SC Robert Mueller
© APSpecial Counsel Robert Mueller
The trial of Paul Manafort began yesterday in federal court in Virginia. It has received broad coverage because, at one point, Manafort was the Trump campaign chairman and he is being prosecuted by the Mueller team conducting an investigation of President Trump.

And yet, it really has nothing to do with anything.

Manafort is charged with a variety of tax and banking crimes. The trial is important to him because if convicted, he faces some serious time in the federal pen. But these charges have nothing to do with the Trump campaign, Russian interference with the election, or really anything else that anyone not named Paul Manafort would care about.

So why are they being brought by the special prosecutor?

It has to do with a kind of "drive-by" authority that is often given to special prosecutors and was given to Mueller. Basically, if in the course of his investigation of President Trump he came across other crimes, he was given the power to prosecute them. Apparently, while investigating Manafort, this is exactly what happened.

Of course, Mueller could have just handed off this tax and banking case to one of the many regular prosecutors who do this all the time, but he has chosen not to do so. (In the interests of full disclosure, I worked with and for Mueller in the U.S. Attorney's Office back when dinosaurs roamed the earth.)

This is, I think, a questionable decision. First, as is evident from the coverage, it tends to confuse many people into thinking that this trial has something to do with his core investigation. Win or lose, everyone will read the result as bearing on whether the president did or did not do what he is accused of.

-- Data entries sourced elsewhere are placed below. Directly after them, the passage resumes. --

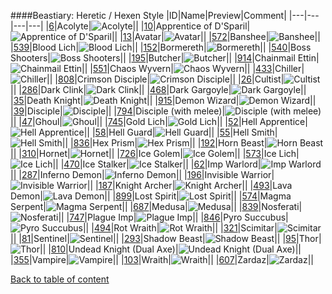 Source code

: ####Beastiary: Heretic / Hexen Style
|ID|Name|Preview|Comment|
|---|---|---|---|
|[6](../data/0006.zip)|Acolyte|![Acolyte](images/beastiary/acolyte.png)||
|[10](../data/0010.zip)|Apprentice of D'Sparil|![Apprentice of D'Sparil](images/beastiary/apprenticeofdsparil.png)||
|[13](../data/0013.zip)|Avatar|![Avatar](images/beastiary/avatar.png)||
|[572](../data/0572.zip)|Banshee|![Banshee](images/beastiary/banshee.png)||
|[539](../data/0539.zip)|Blood Lich|![Blood Lich](images/beastiary/bloodlich.png)||
|[152](../data/0152.zip)|Bormereth|![Bormereth](images/beastiary/bormereth.png)||
|[540](../data/0540.zip)|Boss Shooters|![Boss Shooters](images/beastiary/bossshooters.png)||
|[195](../data/0195.zip)|Butcher|![Butcher](images/beastiary/butcher.png)||
|[914](../data/0914.zip)|Chainmail Ettin|![Chainmail Ettin](images/beastiary/chainmailettin.png)||
|[551](../data/0551.zip)|Chaos Wyvern|![Chaos Wyvern](images/beastiary/chaoswyvern.png)||
|[433](../data/0433.zip)|Chiller|![Chiller](images/beastiary/chiller.png)||
|[808](../data/0808.zip)|Crimson Disciple|![Crimson Disciple](images/beastiary/crimsondisciple.png)||
|[26](../data/0026.zip)|Cultist|![Cultist](images/beastiary/cultist.png)||
|[286](../data/0286.zip)|Dark Clink|![Dark Clink](images/beastiary/darkclink.png)||
|[468](../data/0468.zip)|Dark Gargoyle|![Dark Gargoyle](images/beastiary/darkgargoyle.png)||
|[35](../data/0035.zip)|Death Knight|![Death Knight](images/beastiary/deathknight.png)||
|[915](../data/0915.zip)|Demon Wizard|![Demon Wizard](images/beastiary/demonwizard.png)||
|[39](../data/0039.zip)|Disciple|![Disciple](images/beastiary/disciple.png)||
|[794](../data/0794.zip)|Disciple (with melee)|![Disciple (with melee)](images/beastiary/meleedisciple.png)||
|[47](../data/0047.zip)|Ghoul|![Ghoul](images/beastiary/ghoul.png)||
|[745](../data/0745.zip)|Gold Lich|![Gold Lich](images/beastiary/goldlich.png)||
|[52](../data/0052.zip)|Hell Apprentice|![Hell Apprentice](images/beastiary/hellapprentice.png)||
|[58](../data/0058.zip)|Hell Guard|![Hell Guard](images/beastiary/hellsguard.png)||
|[55](../data/0055.zip)|Hell Smith|![Hell Smith](images/beastiary/hellsmith.png)||
|[836](../data/0836.zip)|Hex Prism|![Hex Prism](images/beastiary/hexprism.png)||
|[192](../data/0192.zip)|Horn Beast|![Horn Beast](images/beastiary/hornbeast.png)||
|[310](../data/0310.zip)|Hornet|![Hornet](images/beastiary/hornet.png)||
|[726](../data/0726.zip)|Ice Golem|![Ice Golem](images/beastiary/icegolem.png)||
|[573](../data/0573.zip)|Ice Lich|![Ice Lich](images/beastiary/icelich.png)||
|[470](../data/0470.zip)|Ice Stalker|![Ice Stalker](images/beastiary/icestalker.png)||
|[62](../data/0062.zip)|Imp Warlord|![Imp Warlord](images/beastiary/impwarlord.png)||
|[287](../data/0287.zip)|Inferno Demon|![Inferno Demon](images/beastiary/infernodemon.png)||
|[196](../data/0196.zip)|Invisible Warrior|![Invisible Warrior](images/beastiary/invisiblewarrior.png)||
|[187](../data/0187.zip)|Knight Archer|![Knight Archer](images/beastiary/knightarcher.png)||
|[493](../data/0493.zip)|Lava Demon|![Lava Demon](images/beastiary/lavademon.png)||
|[899](../data/0899.zip)|Lost Spirit|![Lost Spirit](images/beastiary/lostspirit.png)||
|[574](../data/0574.zip)|Magma Serpent|![Magma Serpent](images/beastiary/magmaserpent.png)||
|[687](../data/0687.zip)|Medusa|![Medusa](images/beastiary/medusa.png)||
|[839](../data/0839.zip)|Nosferati|![Nosferati](images/beastiary/nosferati.png)||
|[747](../data/0747.zip)|Plague Imp|![Plague Imp](images/beastiary/plagueimp.png)||
|[846](../data/0846.zip)|Pyro Succubus|![Pyro Succubus](images/beastiary/pyrosuccubus.png)||
|[494](../data/0494.zip)|Rot Wraith|![Rot Wraith](images/beastiary/rotwraith.png)||
|[321](../data/0321.zip)|Scimitar|![Scimitar](images/beastiary/scimitar.png)||
|[81](../data/0081.zip)|Sentinel|![Sentinel](images/beastiary/sentinel.png)||
|[293](../data/0293.zip)|Shadow Beast|![Shadow Beast](images/beastiary/shadowbeast.png)||
|[95](../data/0095.zip)|Thor|![Thor](images/beastiary/thor.png)||
|[810](../data/0810.zip)|Undead Knight (Dual Axe)|![Undead Knight (Dual Axe)](images/beastiary/dualaxewieldingundeadknight.png)||
|[355](../data/0355.zip)|Vampire|![Vampire](images/beastiary/vampire.png)||
|[103](../data/0103.zip)|Wraith|![Wraith](images/beastiary/wraith.png)||
|[607](../data/0607.zip)|Zardaz|![Zardaz](images/beastiary/zardaz.png)||

[Back to table of content](../readme.md)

Second, it distracts from the core investigation. If the leader of the free world is investigated while in office, it should only be done by someone equal to the task. When Mueller was designated to be a special prosecutor, it was because his career, particularly his time as director of the FBI, gave him that gravitas. But this special authority should not be wasted on garden-variety prosecutions that are outside his core task.

Most problematic, however, is the taint it will give to any future testimony that Manafort gives. The fact that Mueller and his office are prosecuting the case makes it appear that they are trying to get leverage against Manafort. Perhaps they are. But it means that anything he ever says will look like it was the result of pressure and will be discounted heavily. Indeed, if there is a conviction, it will be the testimony of a felon.

So Mueller gets a prosecution and possible conviction, but undermines his main mission. That is a bad exchange.

Evan Slavitt is a Massachusetts lawyer who writes on legal issues for the Herald.